Farmers trying hydroponic sprouts as traditional animal feed alternatives

Method holds promise, say scientists; cost savings reported

Grain and hay prices are rising, but a new technology that grows grain sprouts hydroponically may provide an alternative method for feeding livestock at a significant cost savings, according to scientists and the companies selling the sprouts.

The technology was invented in Australia, and there are two companies in the U.S. licensed to manufacture and sell the hydroponic growing rooms designed to sprout grain and legume seeds in trays. Simply Country Inc. is one of those companies, and owner Curt Chittock said he was dubious about the technology, until his own animals began putting on weight and showing healthier coats as a result of eating the sprouts. His company became a licensed dealer in 2010.

A hydroponic unit that produces 4.5 tons of fodder a day – enough to feed 300 dairy cows or 800 horses – is 3,000 square feet. “It would take 160 acres of farmland to conventionally grow that much,” said Chittock. Customers can buy their cereal-grain seeds, including barley, wheat, corn and oats, from him, or wherever is convenient. No fertilizer or chemicals are required. The seeds are grown hydroponically in trays, meaning no soil is used, just water. Chittock said fodder production uses roughly 3 percent of the water that it takes to grow hay in a field.

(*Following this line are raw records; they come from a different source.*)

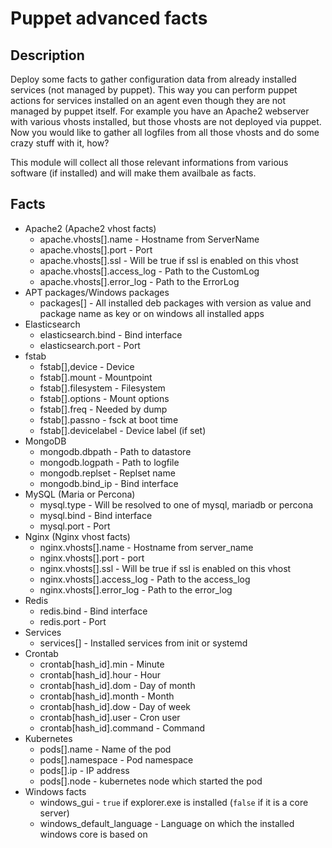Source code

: # Puppet advanced facts

## Description

Deploy some facts to gather configuration data from already installed services (not managed by puppet).
This way you can perform puppet actions for services installed on an agent even though they are not managed by puppet itself.
For example you have an Apache2 webserver with various vhosts installed, but those vhosts are not deployed via puppet.
Now you would like to gather all logfiles from all those vhosts and do some crazy stuff with it, how?

This module will collect all those relevant informations from various software (if installed) and will make them availbale as facts.

## Facts

* Apache2 (Apache2 vhost facts)
  - apache.vhosts[].name - Hostname from ServerName
  - apache.vhosts[].port - Port
  - apache.vhosts[].ssl - Will be true if ssl is enabled on this vhost
  - apache.vhosts[].access_log - Path to the CustomLog
  - apache.vhosts[].error_log - Path to the ErrorLog
* APT packages/Windows packages
  - packages[] - All installed deb packages with version as value and package name as key or on windows all installed apps
* Elasticsearch
  - elasticsearch.bind - Bind interface
  - elasticsearch.port - Port
* fstab
  - fstab[],device - Device
  - fstab[].mount - Mountpoint
  - fstab[].filesystem - Filesystem
  - fstab[].options - Mount options
  - fstab[].freq - Needed by dump
  - fstab[].passno - fsck at boot time
  - fstab[].devicelabel - Device label (if set)
* MongoDB
  - mongodb.dbpath - Path to datastore
  - mongodb.logpath - Path to logfile
  - mongodb.replset - Replset name
  - mongodb.bind_ip - Bind interface
* MySQL (Maria or Percona)
  - mysql.type - Will be resolved to one of mysql, mariadb or percona
  - mysql.bind - Bind interface
  - mysql.port - Port
* Nginx (Nginx vhost facts)
  - nginx.vhosts[].name - Hostname from server_name
  - nginx.vhosts[].port - port
  - nginx.vhosts[].ssl - Will be true if ssl is enabled on this vhost
  - nginx.vhosts[].access_log - Path to the access_log
  - nginx.vhosts[].error_log - Path to the error_log
* Redis
  - redis.bind - Bind interface
  - redis.port - Port
* Services
  - services[] - Installed services from init or systemd
* Crontab
  - crontab[hash_id].min - Minute
  - crontab[hash_id].hour - Hour
  - crontab[hash_id].dom - Day of month
  - crontab[hash_id].month - Month
  - crontab[hash_id].dow - Day of week
  - crontab[hash_id].user - Cron user
  - crontab[hash_id].command - Command
* Kubernetes
  - pods[].name - Name of the pod
  - pods[].namespace - Pod namespace
  - pods[].ip - IP address
  - pods[].node - kubernetes node which started the pod
* Windows facts
  - windows_gui - `true` if explorer.exe is installed (`false` if it is a core server)
  - windows_default_language - Language on which the installed windows core is based on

So far, Chittock said, his customers are reporting reductions in feed costs anywhere from $12,000 to $40,000 a month, depending on the size of the operation. Some have completely eliminated feeding grain to their animals, while others are supplementing the fodder with corn or barley. It’s still necessary to include rations of hay for roughage.

It takes two pounds of fodder to replace one pound of grain to maintain a cow’s milk production, but at 27 cents for a pound of grain, compared with 8 cents for a pound of fodder, it’s still a significant savings, said Cindy Daley, an agriculture professor at Chico State University who specializes in organic dairy production. Overall, the method is still unproven. “But it holds promise,” said Daley.